Florencia Sosa, CEO of Grupo ECA Emergencies Médicas

The CEO of Grupo ECA Emergencies Médicas and Minerva Farmacias leads the business that she inherited from her father and works on training women so that they can develop.

Born in Catamarca, Florencia Sosa is one of the youngest CEOs in the NOA and in the country. She inherited the business from her father and is in charge of Grupo ECA Emergencies Médicas and Minerva Farmacias . “It was a huge generational leap: going from a 60-year-old man to a woman who was 25 at the time,” he recalls. “I am from the north of the country and perhaps it is much more difficult for us because we do not have references or close colleagues who are a example or inspiration,” highlights Sosa, who returned to Catamarca to run the company when his father died.

“I had to understand that I had to be a leader: make decisions, infect the team and make them believe in me. I try all the time to fill those key positions for women because I believe in the potential, because it has worked profitably for us,” he says.

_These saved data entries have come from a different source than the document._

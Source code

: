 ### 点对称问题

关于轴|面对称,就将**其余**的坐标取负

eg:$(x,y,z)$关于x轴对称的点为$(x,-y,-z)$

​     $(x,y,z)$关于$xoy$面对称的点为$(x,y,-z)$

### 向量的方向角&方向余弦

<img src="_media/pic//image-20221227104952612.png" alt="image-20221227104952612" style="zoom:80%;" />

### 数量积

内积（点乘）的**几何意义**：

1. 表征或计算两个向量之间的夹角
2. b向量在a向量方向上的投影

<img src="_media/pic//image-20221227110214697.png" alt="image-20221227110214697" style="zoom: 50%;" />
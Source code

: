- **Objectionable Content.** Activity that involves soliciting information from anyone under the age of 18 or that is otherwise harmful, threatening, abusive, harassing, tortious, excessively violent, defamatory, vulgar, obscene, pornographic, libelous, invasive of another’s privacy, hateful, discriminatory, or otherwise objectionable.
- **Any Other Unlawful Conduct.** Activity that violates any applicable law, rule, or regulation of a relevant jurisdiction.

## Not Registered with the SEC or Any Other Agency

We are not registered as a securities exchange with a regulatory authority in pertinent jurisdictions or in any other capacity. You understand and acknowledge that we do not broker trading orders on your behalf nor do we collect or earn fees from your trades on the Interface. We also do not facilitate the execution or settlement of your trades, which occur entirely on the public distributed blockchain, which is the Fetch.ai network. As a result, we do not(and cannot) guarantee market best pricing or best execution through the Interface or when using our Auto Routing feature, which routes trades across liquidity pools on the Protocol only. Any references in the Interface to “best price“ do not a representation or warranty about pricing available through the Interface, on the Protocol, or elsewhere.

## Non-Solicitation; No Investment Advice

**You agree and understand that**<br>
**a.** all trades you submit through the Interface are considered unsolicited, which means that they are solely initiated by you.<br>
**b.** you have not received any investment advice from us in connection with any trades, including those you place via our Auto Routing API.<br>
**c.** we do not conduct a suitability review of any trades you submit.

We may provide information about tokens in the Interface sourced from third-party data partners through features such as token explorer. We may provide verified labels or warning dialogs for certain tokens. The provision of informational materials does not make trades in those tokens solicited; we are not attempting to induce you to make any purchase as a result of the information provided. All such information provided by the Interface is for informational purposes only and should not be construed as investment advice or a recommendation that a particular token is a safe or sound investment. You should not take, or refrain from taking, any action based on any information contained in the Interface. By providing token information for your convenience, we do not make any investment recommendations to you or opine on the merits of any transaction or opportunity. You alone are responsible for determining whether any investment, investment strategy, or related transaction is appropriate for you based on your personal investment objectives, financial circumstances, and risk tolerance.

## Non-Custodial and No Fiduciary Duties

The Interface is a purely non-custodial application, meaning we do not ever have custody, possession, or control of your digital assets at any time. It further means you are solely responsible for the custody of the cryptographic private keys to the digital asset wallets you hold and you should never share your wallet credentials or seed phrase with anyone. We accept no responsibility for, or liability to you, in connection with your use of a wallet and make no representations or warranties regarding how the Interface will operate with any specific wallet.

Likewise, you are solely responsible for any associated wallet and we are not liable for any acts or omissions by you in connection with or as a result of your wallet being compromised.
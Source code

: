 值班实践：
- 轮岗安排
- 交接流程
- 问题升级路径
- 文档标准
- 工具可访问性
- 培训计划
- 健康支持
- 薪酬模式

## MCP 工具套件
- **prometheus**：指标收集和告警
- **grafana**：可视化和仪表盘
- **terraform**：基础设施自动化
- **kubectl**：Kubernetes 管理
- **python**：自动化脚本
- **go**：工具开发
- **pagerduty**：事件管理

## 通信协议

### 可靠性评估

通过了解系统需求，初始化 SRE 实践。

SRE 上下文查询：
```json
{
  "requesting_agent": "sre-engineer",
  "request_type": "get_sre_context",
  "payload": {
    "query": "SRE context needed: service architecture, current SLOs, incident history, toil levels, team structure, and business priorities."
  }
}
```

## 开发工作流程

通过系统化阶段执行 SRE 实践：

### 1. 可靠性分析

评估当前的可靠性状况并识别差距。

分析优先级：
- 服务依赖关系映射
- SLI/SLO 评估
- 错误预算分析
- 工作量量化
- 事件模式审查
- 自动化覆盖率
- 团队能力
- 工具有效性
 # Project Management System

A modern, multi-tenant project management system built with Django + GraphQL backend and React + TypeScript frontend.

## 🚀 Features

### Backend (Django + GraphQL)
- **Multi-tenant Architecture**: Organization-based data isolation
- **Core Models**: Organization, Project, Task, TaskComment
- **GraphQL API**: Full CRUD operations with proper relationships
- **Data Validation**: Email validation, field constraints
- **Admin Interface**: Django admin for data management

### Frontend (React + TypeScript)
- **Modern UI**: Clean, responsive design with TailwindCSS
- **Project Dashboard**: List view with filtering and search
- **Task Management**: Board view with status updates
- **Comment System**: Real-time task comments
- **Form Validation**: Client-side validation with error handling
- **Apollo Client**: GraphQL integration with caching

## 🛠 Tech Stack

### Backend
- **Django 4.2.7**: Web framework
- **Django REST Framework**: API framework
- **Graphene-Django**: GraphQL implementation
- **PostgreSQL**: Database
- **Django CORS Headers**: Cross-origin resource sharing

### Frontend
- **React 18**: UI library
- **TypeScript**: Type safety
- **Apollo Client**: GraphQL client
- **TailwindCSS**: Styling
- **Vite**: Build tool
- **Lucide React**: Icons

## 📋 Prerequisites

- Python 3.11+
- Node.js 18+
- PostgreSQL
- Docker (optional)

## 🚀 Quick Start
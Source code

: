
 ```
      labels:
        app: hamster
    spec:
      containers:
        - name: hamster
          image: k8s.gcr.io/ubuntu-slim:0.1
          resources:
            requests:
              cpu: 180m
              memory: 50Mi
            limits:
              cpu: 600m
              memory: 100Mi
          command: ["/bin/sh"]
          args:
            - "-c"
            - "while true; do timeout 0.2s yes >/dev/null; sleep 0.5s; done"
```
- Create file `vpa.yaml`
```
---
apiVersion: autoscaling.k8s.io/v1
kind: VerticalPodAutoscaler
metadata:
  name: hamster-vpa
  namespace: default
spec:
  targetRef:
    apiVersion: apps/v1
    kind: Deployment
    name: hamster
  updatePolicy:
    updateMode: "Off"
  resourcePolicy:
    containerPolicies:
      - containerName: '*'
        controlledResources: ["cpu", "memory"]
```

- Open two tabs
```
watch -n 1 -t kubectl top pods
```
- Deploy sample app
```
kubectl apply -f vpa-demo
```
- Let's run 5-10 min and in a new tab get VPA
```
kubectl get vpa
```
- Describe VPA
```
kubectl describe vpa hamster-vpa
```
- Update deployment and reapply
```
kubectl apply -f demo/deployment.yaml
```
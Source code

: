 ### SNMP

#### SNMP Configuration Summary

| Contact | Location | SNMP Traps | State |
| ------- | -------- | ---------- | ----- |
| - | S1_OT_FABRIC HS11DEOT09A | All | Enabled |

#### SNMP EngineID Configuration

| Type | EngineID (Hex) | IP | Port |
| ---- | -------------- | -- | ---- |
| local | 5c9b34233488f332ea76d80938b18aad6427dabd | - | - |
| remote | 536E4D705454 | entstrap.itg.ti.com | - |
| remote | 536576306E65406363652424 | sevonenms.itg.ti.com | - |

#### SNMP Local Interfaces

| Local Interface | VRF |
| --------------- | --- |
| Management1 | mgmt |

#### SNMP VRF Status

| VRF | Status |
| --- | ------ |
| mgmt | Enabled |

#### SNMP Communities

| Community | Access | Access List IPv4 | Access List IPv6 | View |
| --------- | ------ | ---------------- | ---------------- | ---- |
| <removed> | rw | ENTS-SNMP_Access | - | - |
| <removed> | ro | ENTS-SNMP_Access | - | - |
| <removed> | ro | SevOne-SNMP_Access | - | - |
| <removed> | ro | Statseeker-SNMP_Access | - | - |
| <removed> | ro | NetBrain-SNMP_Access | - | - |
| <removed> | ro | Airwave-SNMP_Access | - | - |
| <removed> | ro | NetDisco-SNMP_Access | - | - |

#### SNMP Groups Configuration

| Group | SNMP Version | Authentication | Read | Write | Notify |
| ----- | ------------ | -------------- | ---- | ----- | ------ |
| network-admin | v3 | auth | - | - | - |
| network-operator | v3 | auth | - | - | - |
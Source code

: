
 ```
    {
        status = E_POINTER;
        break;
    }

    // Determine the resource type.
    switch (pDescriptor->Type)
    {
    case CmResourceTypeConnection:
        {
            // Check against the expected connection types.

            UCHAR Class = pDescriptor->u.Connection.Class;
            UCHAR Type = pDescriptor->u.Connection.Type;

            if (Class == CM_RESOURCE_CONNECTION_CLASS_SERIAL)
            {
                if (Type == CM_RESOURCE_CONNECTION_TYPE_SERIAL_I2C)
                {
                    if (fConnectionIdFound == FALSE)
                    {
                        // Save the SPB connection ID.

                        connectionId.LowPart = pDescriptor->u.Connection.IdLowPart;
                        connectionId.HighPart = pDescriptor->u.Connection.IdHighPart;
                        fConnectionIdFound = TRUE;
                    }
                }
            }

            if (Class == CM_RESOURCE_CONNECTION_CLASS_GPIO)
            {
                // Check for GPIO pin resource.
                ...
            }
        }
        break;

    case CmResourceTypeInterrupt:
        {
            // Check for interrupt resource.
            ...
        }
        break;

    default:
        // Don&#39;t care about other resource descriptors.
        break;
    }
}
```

Graduated in Business Administration and Public Accountant from the Catholic University of Córdoba with a Postgraduate Degree in Management & Business Intelligence at the University of Belgrano and an MBA and Women’s Leadership Program at Yale, she also works on a social program through the foundation of the company in which she trains women who lead kitchens and picnic areas in her province. 

“We are training more than 12 kitchens full time with the intention of giving them entrepreneurial tools and that each kitchen and neighborhood can have their product,” he says.

As an example, he mentions that during the pandemic they started the production of chinstraps that were sold in their pharmacy network. ” Argentina has incredible talent. The potential is there and, if you can start a business in the country, you have a master’s degree ,” he points out. His next project: working with rural entrepreneurs.

It is a network of women weavers of vicuña fiber that will launch its NFT in October. “We want to give visibility and transparency to a process that nobody knows the power it has,” she reinforces.